**AIM OF THE TASK**
If a line of the material holds the string "address", please copy it.

━━ PROVIDED INFORMATION ━━

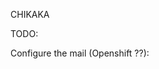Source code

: CHIKAKA

TODO:

Configure the mail (Openshift ??):
<subsystem xmlns="urn:jboss:domain:mail:1.0">
    <mail-session jndi-name="java:jboss/mail/Default" >
        <smtp-server address="localhost" port="25"/>
    </mail-session>
    <mail-session jndi-name="java:/MyOtherMail">
        <smtp-server address="localhost" port="9999">
            <login name="nobody" password="pass"/>
        </smtp-server>
        <pop3-server address="example.com" port="1234"/>
        <imap-server address="example.com" port="432">
            <login name="nobody" password="pass"/>
        </imap-server>
    </mail-session>
</subsystem>

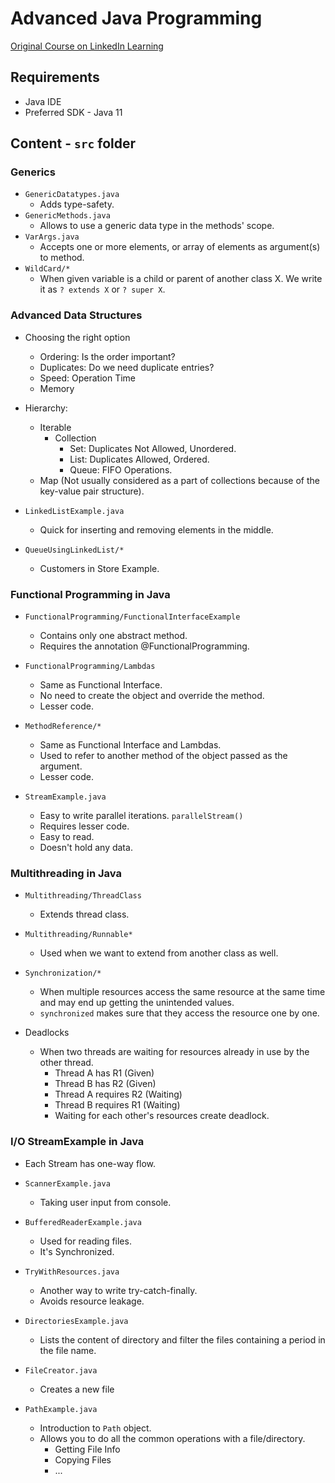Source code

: # Advanced Java Programming

[Original Course on LinkedIn Learning](https://www.linkedin.com/learning/advanced-java-programming-2/learn-advanced-java-programming?resume=false)

## Requirements

- Java IDE
- Preferred SDK - Java 11

## Content - `src` folder

### Generics

- `GenericDatatypes.java`
    - Adds type-safety.
- `GenericMethods.java`
    - Allows to use a generic data type in the methods' scope.
- `VarArgs.java`
    - Accepts one or more elements, or array of elements as argument(s) to method.
- `WildCard/*`
    - When given variable is a child or parent of another class X. We write it as `? extends X` or `? super X`.

### Advanced Data Structures

- Choosing the right option
    - Ordering: Is the order important?
    - Duplicates: Do we need duplicate entries?
    - Speed: Operation Time
    - Memory

- Hierarchy:
    - Iterable
        - Collection
            - Set: Duplicates Not Allowed, Unordered.
            - List: Duplicates Allowed, Ordered.
            - Queue: FIFO Operations.
    - Map (Not usually considered as a part of collections because of the key-value pair structure).

- `LinkedListExample.java`
    - Quick for inserting and removing elements in the middle.

- `QueueUsingLinkedList/*`
    - Customers in Store Example.

### Functional Programming in Java

- `FunctionalProgramming/FunctionalInterfaceExample`
    - Contains only one abstract method.
    - Requires the annotation @FunctionalProgramming.

- `FunctionalProgramming/Lambdas`
    - Same as Functional Interface.
    - No need to create the object and override the method.
    - Lesser code.

- `MethodReference/*`
    - Same as Functional Interface and Lambdas.
    - Used to refer to another method of the object passed as the argument.
    - Lesser code.

- `StreamExample.java`
    - Easy to write parallel iterations. `parallelStream()`
    - Requires lesser code.
    - Easy to read.
    - Doesn't hold any data.

### Multithreading in Java

- `Multithreading/ThreadClass`
    - Extends thread class.

- `Multithreading/Runnable*`
    - Used when we want to extend from another class as well.

- `Synchronization/*`
    - When multiple resources access the same resource at the same time and may end up getting the unintended values.
    - `synchronized` makes sure that they access the resource one by one.

- Deadlocks
    - When two threads are waiting for resources already in use by the other thread.
        - Thread A has R1 (Given)
        - Thread B has R2 (Given)
        - Thread A requires R2 (Waiting)
        - Thread B requires R1 (Waiting)
        - Waiting for each other's resources create deadlock.

### I/O StreamExample in Java

- Each Stream has one-way flow.

- `ScannerExample.java`
    - Taking user input from console.

- `BufferedReaderExample.java`
    - Used for reading files.
    - It's Synchronized.
    
- `TryWithResources.java`
    - Another way to write try-catch-finally.
    - Avoids resource leakage.
    
- `DirectoriesExample.java`
    - Lists the content of directory and filter the files containing a period in the file name.
    
- `FileCreator.java`
    - Creates a new file
    
- `PathExample.java`
    - Introduction to `Path` object.
    - Allows you to do all the common operations with a file/directory.
        - Getting File Info
        - Copying Files
        - ...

━━━

**RESULT**
        <smtp-server address="localhost" port="25"/>
        <smtp-server address="localhost" port="9999">
        <pop3-server address="example.com" port="1234"/>
        <imap-server address="example.com" port="432">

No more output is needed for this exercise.